Kim, Rim, Kim, Ko, Park, Park, and Jun: Systemic Sclerosis Coincidence with Sarcoidosis: A Case Report and Review of the Literature

Abstract

A 62-year-old Korean woman was admitted to our department to evaluate a chronic cough and sputum, which had begun several weeks ago. The patient had been diagnosed with systemic sclerosis in 2004. Autoantibody screening tests were negative for the anticentromere and antitopoisomerase antibodies. She received therapy with combined cyclophosphamide, a calcium channel blocker, D-penicillamine, and low dose steroid. In 2006, a pulmonary function test (PFT) showed a restrictive pattern, and a computed tomography (CT) scan of the lungs revealed interstitial lung disease, but no symptoms were present, so we maintained her on the medication. In October 2008, a chest x-ray and CT scan of the lungs demonstrated aggravation with bilateral basal interstitial infiltrates and hilar lymphadenopathy.
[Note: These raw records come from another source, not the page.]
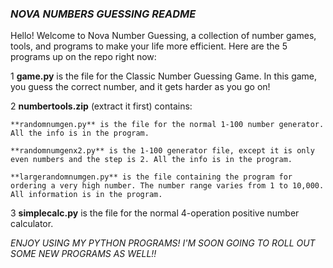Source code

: ### _**NOVA NUMBERS GUESSING README**_
Hello! Welcome to Nova Number Guessing, a collection of number games, tools, and programs to make your life more efficient.
Here are the 5 programs up on the repo right now:

1 **game.py** is the file for the Classic Number Guessing Game. In this game, you guess the correct number, and it gets harder as you go on!

2 **numbertools.zip** (extract it first) contains:

    **randomnumgen.py** is the file for the normal 1-100 number generator. All the info is in the program.
    
    **randomnumgenx2.py** is the 1-100 generator file, except it is only even numbers and the step is 2. All the info is in the program.
    
    **largerandomnumgen.py** is the file containing the program for ordering a very high number. The number range varies from 1 to 10,000. All information is in the program.

3 **simplecalc.py** is the file for the normal 4-operation positive number calculator.

_ENJOY USING MY PYTHON PROGRAMS! I'M SOON GOING TO ROLL OUT SOME NEW PROGRAMS AS WELL!!_
  

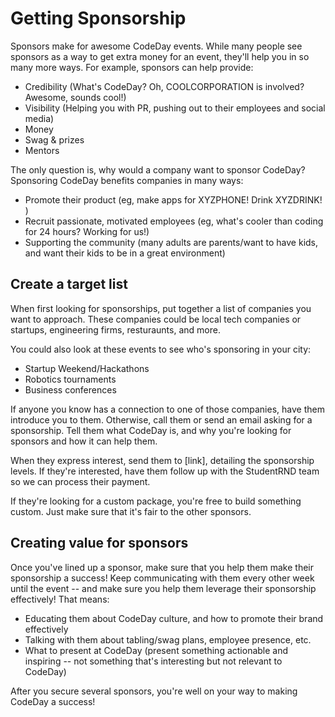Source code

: 
Getting Sponsorship
===================

Sponsors make for awesome CodeDay events. While many people see sponsors as a way to get extra money for an event, they'll help you in so many more ways. For example, sponsors can help provide:

  * Credibility (What's CodeDay? Oh, COOLCORPORATION is involved? Awesome, sounds cool!)
  * Visibility (Helping you with PR, pushing out to their employees and social media)
  * Money
  * Swag & prizes
  * Mentors

The only question is, why would a company want to sponsor CodeDay? Sponsoring CodeDay benefits companies in many ways: 

 * Promote their product (eg, make apps for XYZPHONE! Drink XYZDRINK! )
 * Recruit passionate, motivated employees (eg, what's cooler than coding for 24 hours? Working for us!)
 * Supporting the community (many adults are parents/want to have kids, and want their kids to be in a great environment)

Create a target list
--------------------

When first looking for sponsorships, put together a list of companies you want to approach. These companies could be local tech companies or startups, engineering firms, resturaunts, and more. 

You could also look at these events to see who's sponsoring in your city: 

* Startup Weekend/Hackathons
* Robotics tournaments
* Business conferences

If anyone you know has a connection to one of those companies, have them introduce you to them. Otherwise, call them or send an email asking for a sponsorship. Tell them what CodeDay is, and why you're looking for sponsors and how it can help them. 

When they express interest, send them to [link], detailing the sponsorship levels. If they're interested, have them follow up with the StudentRND team so we can process their payment. 

If they're looking for a custom package, you're free to build something custom. Just make sure that it's fair to the other sponsors. 

Creating value for sponsors
---------------------------

Once you've lined up a sponsor, make sure that you help them make their sponsorship a success! Keep communicating with them every other week until the event -- and make sure you help them leverage their sponsorship effectively! That means:

* Educating them about CodeDay culture, and how to promote their brand effectively
* Talking with them about tabling/swag plans, employee presence, etc. 
* What to present at CodeDay (present something actionable and inspiring -- not something that's interesting but not relevant to CodeDay)

After you secure several sponsors, you're well on your way to making CodeDay a success! 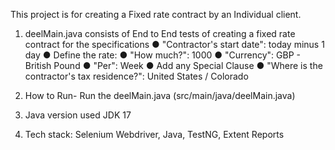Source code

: This project is for creating a Fixed rate contract by an Individual client.

1. deelMain.java consists of End to End tests of creating a fixed rate contract for the specifications
   ● "Contractor's start date": today minus 1 day
   ● Define the rate:
   ● "How much?": 1000
   ● "Currency": GBP - British Pound
   ● "Per": Week
   ● Add any Special Clause
   ● "Where is the contractor's tax residence?": United States / Colorado

2. How to Run- Run the deelMain.java (src/main/java/deelMain.java)

3. Java version used JDK 17

4. Tech stack: Selenium Webdriver, Java, TestNG, Extent Reports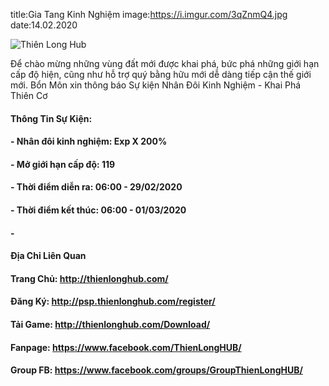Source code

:title:Gia Tang Kinh Nghiệm
image:https://i.imgur.com/3qZnmQ4.jpg
date:14.02.2020

![Thiên Long Hub](https://i.imgur.com/3qZnmQ4.jpg)

Để chào mừng những vùng đất mới được khai phá, bức phá những giới hạn cấp độ hiện, cũng như hỗ trợ quý bằng hữu mới dễ dàng tiếp cận thế giới mới. 
Bổn Môn xin thông báo Sự kiện Nhân Đôi Kinh Nghiệm - Khai Phá Thiên Cơ

#### Thông Tin Sự Kiện:
#### - Nhân đôi kinh nghiệm: Exp X 200%
#### - Mở giới hạn cấp độ: 119
#### - Thời điểm diễn ra: 06:00 - 29/02/2020
#### - Thời điểm kết thúc: 06:00 - 01/03/2020

#### -
#### Địa Chỉ Liên Quan
#### Trang Chủ: http://thienlonghub.com/
#### Đăng Ký: http://psp.thienlonghub.com/register/
#### Tải Game: http://thienlonghub.com/Download/
#### Fanpage: https://www.facebook.com/ThienLongHUB/
#### Group FB: https://www.facebook.com/groups/GroupThienLongHUB/
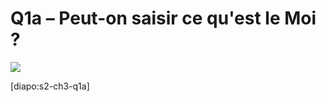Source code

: # Q1a – Peut-on saisir ce qu'est le Moi ?

![](https://d2r55xnwy6nx47.cloudfront.net/uploads/2018/12/MirrorMonkey_AndreMouton_2880x1620.jpg)

[diapo:s2-ch3-q1a]
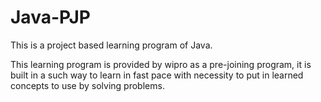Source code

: # Java-PJP
This is a project based learning program of Java.

This learning program is provided by wipro as a pre-joining program, it is built in a such way to learn in fast pace with necessity to put in learned concepts to use by solving problems.
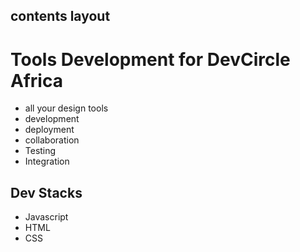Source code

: ## contents layout ##
# Tools Development for DevCircle Africa
- all your design tools
- development
- deployment
- collaboration
- Testing
- Integration

## Dev Stacks
- Javascript
- HTML
- CSS
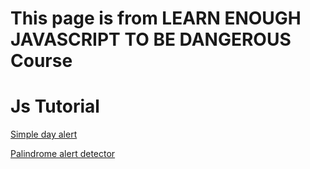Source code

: # This page is from LEARN ENOUGH JAVASCRIPT TO BE DANGEROUS Course

# Js Tutorial

[Simple day alert](https://kpietrzyk.github.io/learn_enough_js_tutorial/)

[Palindrome alert detector](https://kpietrzyk.github.io/learn_enough_js_tutorial/palindrome.html)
Cyclophosphamide pulse therapy was conducted six times during 6 months, but there was no change on her chest CT and PFT, and she had no symptoms, so we decided to follow up. On admission, no significant interval change in the reticular opacity of both lower lungs was observed, but several lymph nodes were enlarged on a chest and neck CT. The skin showed multiple large polygonal-shaped scaled lesions on her upper and lower extremities. Biopsies were taken from the skin of the lower extremities and the left cervical lymph node. Typical noncaseating granulomas corresponding to sarcoidosis were found along with systemic sclerosis findings.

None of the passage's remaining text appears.